EU health commissioner resigns over tobacco inquiry
John Dalli, the EU commissioner for health, quit yesterday after an anti-fraud investigation confirmed an attempt to influence tobacco legislation at European level.
OLAF (the EU anti-fraud office) started an investigation after a complaint made last May by Swedish Match, a Swedish tobacco producer.
The company claimed that a Maltese businessman used his personal contacts with Mr Dalli to gain financial advantages and promised, in exchange, to influence future legislative proposals on tobacco products.
The claim refers in particular to the EU export ban on snus, also known as “Swedish snuff”, a tobacco derivate taken orally.
The anti-fraud office couldn’t proof Mr Dalli’s direct involvement, but said that “he was aware of these events”.
The commission stated that this fraud case has not affected the decision-making process and confirmed that no transaction occurred between the Swedish company and the businessman.

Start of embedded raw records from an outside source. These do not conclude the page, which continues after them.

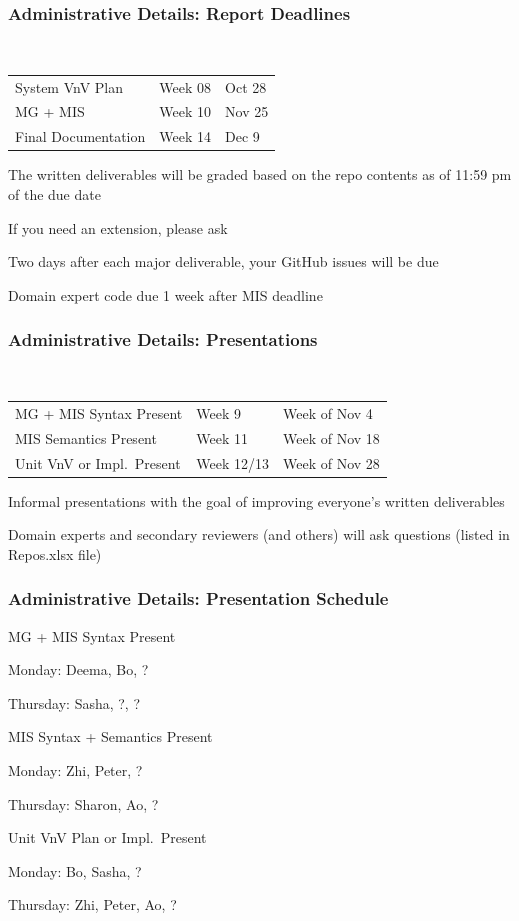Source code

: \documentclass[t,12pt,numbers,fleqn]{beamer}
\begin{document}
\begin{frame}
\frametitle{Administrative Details: Report Deadlines}
~\newline
\begin{tabular}{l l l}
System VnV Plan & Week 08 & Oct 28\\
MG + MIS & Week 10 & Nov 25\\
Final Documentation & Week 14 & Dec 9\\
\end {tabular}

\bi
\item The written deliverables will be graded based on the repo contents as of
11:59 pm of the due date
\item If you need an extension, please ask
\item Two days after each major deliverable, your GitHub issues will be due
\item Domain expert code due 1 week after MIS deadline
\ei

\end{frame}


\begin{frame}
\frametitle{Administrative Details: Presentations}

~\newline
\begin{tabular}{l l l}
MG + MIS Syntax Present & Week 9 & Week of Nov 4\\
MIS Semantics Present & Week 11 & Week of Nov 18\\
Unit VnV or Impl.\ Present & Week 12/13 & Week of Nov 28\\
\end {tabular}

\bi
\item Informal presentations with the goal of improving everyone's written
  deliverables
\item Domain experts and secondary reviewers (and others) will ask questions
  (listed in Repos.xlsx file)
\ei

\end{frame}


\begin{frame}
\frametitle{Administrative Details: Presentation Schedule}

\bi
\item MG + MIS Syntax Present
\bi
\item Monday:  Deema, Bo, ?
\item Thursday: Sasha, ?, ?
\ei
\item MIS Syntax + Semantics Present
\bi
\item Monday: Zhi, Peter, ?
\item Thursday:  Sharon, Ao, ?
\ei
\item Unit VnV Plan or Impl.\ Present
\bi
\item Monday: Bo, Sasha, ?
\item Thursday: Zhi, Peter, Ao, ?
\ei
\ei

\end{frame}
\end{document}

The Maltese commissioner claimed his innocence in interviews, saying he was the victim of the tobacco lobby. In a video interview published on New Europe website he said: “The fact that this directive will not see the light of day is a big gain to the tobacco industry.”
Alyn Smith, SNP member of the European Parliament’s Agricultural and Rural Development committee, expressed his deep regret for this resignation. He said: “[…] From my perspective, where I have certainly crossed swords with Mr Dalli on a number of issues, I have personally always found him willing to listen and very much on top of his brief.”
John Dalli, 64, had been involved in Maltese politics for over 25 years. He was first elected MP in 1987, was cabinet minister in several governments and served as finance minister three times. He became the EU’s commissioner for health and consumer policy in 2012.
Maros Sefcovic, the Commission vice president, will take on Dalli’s duties on an interim basis until a new Maltese commissioner is found.